··· Record set ···

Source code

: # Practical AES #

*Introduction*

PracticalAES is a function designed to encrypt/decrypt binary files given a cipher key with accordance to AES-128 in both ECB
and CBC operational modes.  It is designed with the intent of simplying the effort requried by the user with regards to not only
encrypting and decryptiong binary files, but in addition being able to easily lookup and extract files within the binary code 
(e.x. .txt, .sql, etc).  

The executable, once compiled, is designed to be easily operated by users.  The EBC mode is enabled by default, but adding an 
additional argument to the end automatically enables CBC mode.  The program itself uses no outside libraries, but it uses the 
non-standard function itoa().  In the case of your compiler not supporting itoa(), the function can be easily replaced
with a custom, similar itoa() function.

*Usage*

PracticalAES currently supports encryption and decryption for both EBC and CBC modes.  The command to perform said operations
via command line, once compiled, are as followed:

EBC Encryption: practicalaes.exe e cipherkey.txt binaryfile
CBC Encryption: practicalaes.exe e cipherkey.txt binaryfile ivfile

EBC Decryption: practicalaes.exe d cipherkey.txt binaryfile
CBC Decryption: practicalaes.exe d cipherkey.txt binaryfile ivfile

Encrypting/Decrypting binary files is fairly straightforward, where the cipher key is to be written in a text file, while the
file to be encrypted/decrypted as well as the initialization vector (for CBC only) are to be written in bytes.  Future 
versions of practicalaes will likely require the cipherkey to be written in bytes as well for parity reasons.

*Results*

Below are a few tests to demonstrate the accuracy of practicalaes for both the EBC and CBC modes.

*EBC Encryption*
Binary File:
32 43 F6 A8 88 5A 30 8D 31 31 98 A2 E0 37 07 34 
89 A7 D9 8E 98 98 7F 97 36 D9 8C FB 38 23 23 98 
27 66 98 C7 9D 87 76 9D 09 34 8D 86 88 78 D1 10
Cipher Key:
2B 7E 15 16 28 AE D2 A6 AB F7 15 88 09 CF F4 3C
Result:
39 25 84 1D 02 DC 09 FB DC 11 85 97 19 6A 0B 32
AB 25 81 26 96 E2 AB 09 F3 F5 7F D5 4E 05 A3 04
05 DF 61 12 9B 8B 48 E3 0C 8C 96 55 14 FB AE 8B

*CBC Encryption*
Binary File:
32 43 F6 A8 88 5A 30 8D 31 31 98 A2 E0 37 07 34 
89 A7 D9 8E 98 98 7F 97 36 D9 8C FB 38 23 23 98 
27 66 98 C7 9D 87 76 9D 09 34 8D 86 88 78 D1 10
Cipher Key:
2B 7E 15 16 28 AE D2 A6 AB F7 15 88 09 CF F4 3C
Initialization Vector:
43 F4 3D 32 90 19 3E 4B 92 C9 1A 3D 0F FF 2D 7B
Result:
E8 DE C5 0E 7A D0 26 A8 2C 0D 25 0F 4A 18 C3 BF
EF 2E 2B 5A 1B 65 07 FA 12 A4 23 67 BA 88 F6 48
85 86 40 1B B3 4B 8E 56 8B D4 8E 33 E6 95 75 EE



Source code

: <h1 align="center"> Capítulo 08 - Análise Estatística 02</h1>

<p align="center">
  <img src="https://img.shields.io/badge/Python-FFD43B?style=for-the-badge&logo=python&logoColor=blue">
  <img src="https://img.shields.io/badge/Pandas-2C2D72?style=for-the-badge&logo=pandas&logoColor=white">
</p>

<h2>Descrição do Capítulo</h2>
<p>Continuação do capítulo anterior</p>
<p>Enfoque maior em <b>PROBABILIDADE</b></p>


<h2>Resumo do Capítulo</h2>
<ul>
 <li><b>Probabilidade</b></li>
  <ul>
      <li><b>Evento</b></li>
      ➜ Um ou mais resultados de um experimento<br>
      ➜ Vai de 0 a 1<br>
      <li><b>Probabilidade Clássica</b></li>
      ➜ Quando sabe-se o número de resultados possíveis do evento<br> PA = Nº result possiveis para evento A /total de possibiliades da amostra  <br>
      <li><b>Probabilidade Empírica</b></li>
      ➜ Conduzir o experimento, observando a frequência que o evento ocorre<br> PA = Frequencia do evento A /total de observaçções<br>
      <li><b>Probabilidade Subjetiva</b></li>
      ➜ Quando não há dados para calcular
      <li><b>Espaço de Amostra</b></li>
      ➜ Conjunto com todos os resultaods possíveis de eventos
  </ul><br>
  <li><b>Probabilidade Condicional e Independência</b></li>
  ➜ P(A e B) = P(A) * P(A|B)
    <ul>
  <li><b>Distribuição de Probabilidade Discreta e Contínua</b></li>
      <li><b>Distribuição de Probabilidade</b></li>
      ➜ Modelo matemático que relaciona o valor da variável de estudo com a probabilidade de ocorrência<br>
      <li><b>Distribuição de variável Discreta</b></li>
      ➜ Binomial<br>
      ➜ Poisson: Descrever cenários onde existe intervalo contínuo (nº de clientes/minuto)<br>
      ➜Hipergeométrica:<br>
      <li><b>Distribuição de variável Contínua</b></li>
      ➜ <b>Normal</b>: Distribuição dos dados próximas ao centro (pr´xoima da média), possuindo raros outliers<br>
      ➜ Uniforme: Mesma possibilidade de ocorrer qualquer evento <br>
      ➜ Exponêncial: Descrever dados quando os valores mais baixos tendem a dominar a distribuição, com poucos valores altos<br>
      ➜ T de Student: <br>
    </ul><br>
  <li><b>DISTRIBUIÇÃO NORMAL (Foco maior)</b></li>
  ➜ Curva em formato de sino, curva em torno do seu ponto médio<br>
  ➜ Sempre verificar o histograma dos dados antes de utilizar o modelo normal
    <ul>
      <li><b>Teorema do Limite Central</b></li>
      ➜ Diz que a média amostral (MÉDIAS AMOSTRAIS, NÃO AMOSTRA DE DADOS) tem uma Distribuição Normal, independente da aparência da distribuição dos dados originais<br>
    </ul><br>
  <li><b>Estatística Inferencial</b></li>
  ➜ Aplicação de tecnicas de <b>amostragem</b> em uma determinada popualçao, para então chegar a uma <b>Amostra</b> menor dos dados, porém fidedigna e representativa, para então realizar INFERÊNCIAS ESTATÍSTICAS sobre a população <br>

···

Task directions:
When you reach the line with "43 F4 3D 32" in the records above, start writing out lines exactly, and stop once the line with "<h2>Descrição do Capítulo</h2>" has been written; include nothing else.

Answer to this exercise:
43 F4 3D 32 90 19 3E 4B 92 C9 1A 3D 0F FF 2D 7B
Result:
E8 DE C5 0E 7A D0 26 A8 2C 0D 25 0F 4A 18 C3 BF
EF 2E 2B 5A 1B 65 07 FA 12 A4 23 67 BA 88 F6 48
85 86 40 1B B3 4B 8E 56 8B D4 8E 33 E6 95 75 EE



Source code

: <h1 align="center"> Capítulo 08 - Análise Estatística 02</h1>

<p align="center">
  <img src="https://img.shields.io/badge/Python-FFD43B?style=for-the-badge&logo=python&logoColor=blue">
  <img src="https://img.shields.io/badge/Pandas-2C2D72?style=for-the-badge&logo=pandas&logoColor=white">
</p>

<h2>Descrição do Capítulo</h2>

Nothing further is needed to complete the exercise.